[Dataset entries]
▬▬▬▬▬▬▬▬▬▬

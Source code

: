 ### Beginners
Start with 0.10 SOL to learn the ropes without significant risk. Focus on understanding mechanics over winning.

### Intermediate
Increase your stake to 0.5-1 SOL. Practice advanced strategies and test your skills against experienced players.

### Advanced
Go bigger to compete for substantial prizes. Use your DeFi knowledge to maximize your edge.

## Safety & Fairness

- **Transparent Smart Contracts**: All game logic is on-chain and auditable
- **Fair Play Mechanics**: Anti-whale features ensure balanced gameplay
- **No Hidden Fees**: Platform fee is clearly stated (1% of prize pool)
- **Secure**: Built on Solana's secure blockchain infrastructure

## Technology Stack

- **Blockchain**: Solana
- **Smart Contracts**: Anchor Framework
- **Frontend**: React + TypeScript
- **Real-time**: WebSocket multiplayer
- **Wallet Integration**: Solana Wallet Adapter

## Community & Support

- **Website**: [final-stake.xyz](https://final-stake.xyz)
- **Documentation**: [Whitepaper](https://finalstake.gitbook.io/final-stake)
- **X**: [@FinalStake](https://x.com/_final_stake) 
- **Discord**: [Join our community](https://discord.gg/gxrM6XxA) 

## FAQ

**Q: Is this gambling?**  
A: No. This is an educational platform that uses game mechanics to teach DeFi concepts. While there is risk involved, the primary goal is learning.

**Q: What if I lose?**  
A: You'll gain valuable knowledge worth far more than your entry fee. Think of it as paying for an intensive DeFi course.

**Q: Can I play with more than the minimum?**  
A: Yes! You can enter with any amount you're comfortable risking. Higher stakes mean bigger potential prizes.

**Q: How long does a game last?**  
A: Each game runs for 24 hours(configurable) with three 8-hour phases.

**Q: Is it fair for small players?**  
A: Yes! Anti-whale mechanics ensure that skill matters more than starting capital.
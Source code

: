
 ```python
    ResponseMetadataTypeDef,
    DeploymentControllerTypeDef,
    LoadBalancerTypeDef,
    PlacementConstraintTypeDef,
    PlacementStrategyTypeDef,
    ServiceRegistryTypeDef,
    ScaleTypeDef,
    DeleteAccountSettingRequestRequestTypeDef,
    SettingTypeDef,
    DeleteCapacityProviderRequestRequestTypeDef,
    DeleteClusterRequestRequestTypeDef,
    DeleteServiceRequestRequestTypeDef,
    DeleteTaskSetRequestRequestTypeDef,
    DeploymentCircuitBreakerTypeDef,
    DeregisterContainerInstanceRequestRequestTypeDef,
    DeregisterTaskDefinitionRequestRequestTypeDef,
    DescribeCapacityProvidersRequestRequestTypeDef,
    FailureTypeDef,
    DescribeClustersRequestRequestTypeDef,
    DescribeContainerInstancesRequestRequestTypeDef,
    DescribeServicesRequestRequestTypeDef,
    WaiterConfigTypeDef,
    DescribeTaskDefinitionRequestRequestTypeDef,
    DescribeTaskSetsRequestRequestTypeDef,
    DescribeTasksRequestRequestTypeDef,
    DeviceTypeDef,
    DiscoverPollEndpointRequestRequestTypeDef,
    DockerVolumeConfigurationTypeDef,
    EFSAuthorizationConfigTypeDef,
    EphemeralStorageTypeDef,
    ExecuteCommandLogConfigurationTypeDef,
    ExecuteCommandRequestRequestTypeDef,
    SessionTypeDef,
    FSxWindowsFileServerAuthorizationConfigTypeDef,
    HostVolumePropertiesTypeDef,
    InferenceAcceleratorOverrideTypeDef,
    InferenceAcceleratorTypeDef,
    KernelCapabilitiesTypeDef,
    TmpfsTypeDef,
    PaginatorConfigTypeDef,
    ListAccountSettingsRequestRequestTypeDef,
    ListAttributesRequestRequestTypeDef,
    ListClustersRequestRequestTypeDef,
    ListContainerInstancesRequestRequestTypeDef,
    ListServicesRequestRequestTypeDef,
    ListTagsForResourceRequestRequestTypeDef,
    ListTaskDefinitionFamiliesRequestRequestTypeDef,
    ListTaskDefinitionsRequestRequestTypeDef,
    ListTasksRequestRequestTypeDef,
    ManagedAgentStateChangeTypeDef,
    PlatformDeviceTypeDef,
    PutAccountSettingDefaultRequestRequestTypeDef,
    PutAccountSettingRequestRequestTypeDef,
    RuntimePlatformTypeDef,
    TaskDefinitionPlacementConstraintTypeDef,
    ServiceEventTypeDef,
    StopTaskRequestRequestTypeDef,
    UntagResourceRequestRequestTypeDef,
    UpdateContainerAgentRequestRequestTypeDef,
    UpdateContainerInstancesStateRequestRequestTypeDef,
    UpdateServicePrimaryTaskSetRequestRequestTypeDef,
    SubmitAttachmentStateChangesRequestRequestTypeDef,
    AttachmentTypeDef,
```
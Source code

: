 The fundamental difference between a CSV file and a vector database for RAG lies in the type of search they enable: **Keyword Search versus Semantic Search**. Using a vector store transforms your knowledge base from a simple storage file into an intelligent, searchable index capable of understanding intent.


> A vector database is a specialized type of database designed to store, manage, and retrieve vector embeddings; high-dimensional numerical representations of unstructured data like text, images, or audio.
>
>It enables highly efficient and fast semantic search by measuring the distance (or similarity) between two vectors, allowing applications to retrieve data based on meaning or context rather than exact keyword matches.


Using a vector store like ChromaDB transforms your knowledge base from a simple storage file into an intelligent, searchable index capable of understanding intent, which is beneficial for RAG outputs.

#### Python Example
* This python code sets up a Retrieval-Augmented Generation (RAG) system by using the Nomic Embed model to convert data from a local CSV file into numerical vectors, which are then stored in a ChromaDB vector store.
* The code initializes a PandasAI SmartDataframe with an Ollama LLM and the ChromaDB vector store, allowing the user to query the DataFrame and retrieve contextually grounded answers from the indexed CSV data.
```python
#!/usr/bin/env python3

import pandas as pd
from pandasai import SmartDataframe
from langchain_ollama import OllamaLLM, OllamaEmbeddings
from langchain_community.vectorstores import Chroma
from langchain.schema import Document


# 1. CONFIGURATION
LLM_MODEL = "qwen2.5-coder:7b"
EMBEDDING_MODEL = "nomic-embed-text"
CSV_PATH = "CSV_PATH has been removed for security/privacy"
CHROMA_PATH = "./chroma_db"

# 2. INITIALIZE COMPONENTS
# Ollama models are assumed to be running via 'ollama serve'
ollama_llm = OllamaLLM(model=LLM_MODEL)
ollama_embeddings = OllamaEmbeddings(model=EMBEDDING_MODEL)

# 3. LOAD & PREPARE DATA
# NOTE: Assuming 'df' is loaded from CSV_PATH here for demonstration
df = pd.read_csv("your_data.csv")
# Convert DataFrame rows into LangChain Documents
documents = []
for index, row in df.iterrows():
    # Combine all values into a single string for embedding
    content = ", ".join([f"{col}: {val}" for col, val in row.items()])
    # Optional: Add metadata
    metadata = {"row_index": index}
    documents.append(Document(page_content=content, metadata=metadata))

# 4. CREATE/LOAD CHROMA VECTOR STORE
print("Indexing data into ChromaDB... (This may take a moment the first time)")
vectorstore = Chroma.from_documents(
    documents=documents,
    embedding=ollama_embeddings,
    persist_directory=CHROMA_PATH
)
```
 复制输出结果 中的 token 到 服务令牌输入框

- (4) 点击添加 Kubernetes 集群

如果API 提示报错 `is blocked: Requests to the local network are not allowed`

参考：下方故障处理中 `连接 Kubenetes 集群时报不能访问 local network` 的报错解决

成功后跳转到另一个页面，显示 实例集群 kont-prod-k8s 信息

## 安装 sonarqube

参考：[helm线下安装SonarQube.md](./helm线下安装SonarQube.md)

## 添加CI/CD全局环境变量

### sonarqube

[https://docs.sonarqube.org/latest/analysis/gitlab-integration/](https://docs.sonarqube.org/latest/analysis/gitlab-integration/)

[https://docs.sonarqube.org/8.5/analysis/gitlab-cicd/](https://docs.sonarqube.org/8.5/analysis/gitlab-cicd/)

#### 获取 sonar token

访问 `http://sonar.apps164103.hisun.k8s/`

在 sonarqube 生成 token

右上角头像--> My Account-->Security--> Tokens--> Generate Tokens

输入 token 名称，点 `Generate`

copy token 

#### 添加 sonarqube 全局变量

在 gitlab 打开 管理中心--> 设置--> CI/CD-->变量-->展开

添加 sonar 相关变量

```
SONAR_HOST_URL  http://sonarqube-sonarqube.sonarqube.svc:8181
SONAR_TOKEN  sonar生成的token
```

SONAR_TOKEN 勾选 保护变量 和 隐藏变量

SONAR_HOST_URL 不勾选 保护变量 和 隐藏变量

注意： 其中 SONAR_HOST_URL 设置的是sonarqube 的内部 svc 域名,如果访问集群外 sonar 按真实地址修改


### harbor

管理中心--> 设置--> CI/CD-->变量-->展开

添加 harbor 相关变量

▬▬▬▬▬▬▬▬▬▬

- Required work: Filter the entries above and keep only the lines with the word "understanding".

- Response to the task:
Start with 0.10 SOL to learn the ropes without significant risk. Focus on understanding mechanics over winning.
: The fundamental difference between a CSV file and a vector database for RAG lies in the type of search they enable: **Keyword Search versus Semantic Search**. Using a vector store transforms your knowledge base from a simple storage file into an intelligent, searchable index capable of understanding intent.
Using a vector store like ChromaDB transforms your knowledge base from a simple storage file into an intelligent, searchable index capable of understanding intent, which is beneficial for RAG outputs.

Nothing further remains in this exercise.